Concordes have notched up a combined total of around 250 million miles.
They have thus flown more supersonic miles than all the world's military aircraft put together.
Concorde flew at Mach 2: over 1350mph. This is faster than a bullet.
Concorde cruised at up to 60,000 feet (11 miles) - higher than jet fighters .
A typical London to NY flight was 3h 30m; the record is 2h 52m 59s.
She stretched more than 15cm during supersonic flight due to the heat caused by air friction
Finally, why the famous drooping nose? To enable an aircraft to fly at supersonic speeds, it needs to be extremely streamlined. This involves narrow wings, which means that they need to fly faster to stay in the air - so they have to land at high speeds. All other supersonic aircraft (jet fighters) thus use parachutes to help brake after landing.

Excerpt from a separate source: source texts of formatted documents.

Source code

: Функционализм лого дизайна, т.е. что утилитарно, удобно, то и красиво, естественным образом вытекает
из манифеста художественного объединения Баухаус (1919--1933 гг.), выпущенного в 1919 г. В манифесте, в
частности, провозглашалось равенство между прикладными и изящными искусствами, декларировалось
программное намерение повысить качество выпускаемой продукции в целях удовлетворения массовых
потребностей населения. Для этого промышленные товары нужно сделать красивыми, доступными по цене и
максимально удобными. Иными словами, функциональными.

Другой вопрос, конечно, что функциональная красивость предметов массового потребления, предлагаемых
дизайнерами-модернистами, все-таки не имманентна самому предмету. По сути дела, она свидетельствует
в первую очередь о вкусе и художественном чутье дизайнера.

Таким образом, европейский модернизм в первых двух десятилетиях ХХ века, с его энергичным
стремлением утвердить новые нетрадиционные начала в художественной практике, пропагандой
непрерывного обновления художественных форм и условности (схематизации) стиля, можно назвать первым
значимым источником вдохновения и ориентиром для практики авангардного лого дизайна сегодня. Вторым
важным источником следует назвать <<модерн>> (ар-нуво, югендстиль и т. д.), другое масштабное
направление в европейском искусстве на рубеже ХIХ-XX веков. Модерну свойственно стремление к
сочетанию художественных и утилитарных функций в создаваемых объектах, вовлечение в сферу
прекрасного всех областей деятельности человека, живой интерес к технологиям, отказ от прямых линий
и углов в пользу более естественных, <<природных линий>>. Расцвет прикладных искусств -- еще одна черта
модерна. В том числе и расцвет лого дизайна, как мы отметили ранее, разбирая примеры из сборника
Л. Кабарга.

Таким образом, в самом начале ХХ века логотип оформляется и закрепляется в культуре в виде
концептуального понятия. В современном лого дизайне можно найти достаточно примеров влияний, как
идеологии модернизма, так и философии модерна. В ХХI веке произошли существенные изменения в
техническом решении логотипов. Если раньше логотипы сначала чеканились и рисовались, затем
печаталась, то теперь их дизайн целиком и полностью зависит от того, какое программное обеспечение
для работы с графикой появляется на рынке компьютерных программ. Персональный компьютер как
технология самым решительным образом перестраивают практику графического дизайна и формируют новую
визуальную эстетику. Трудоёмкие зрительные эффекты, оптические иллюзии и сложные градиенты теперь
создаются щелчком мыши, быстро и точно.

Clearly parachute brakes are not very practical at Heathrow, so the designers had to find some way of allowing her to land at a lower speed. They realised that if she could approach and land at a very high 'angle of attack' (very nose-up), then that would generate more lift at lower speeds and enable her to land at a reasonable speed (though still faster than other airliners). The problem with this idea was that the pilots wouldn't be able to see the runway!
So the idea of the drooping nose was born. For take-off and landing, the nose-cone was lowered so that the pilots can look downwards. Once on her way to cruising altitude, the nose is raised to streamline her ready for supersonic flight.
Incidentally, the very high angle of attack on landing is the reason that Concorde is fitted with a small tail-wheel. If the pilots accidentally let her rotate a bit more than needed, the engines would actually hit the runway. The tailwheel was designed to prevent her rotating too far.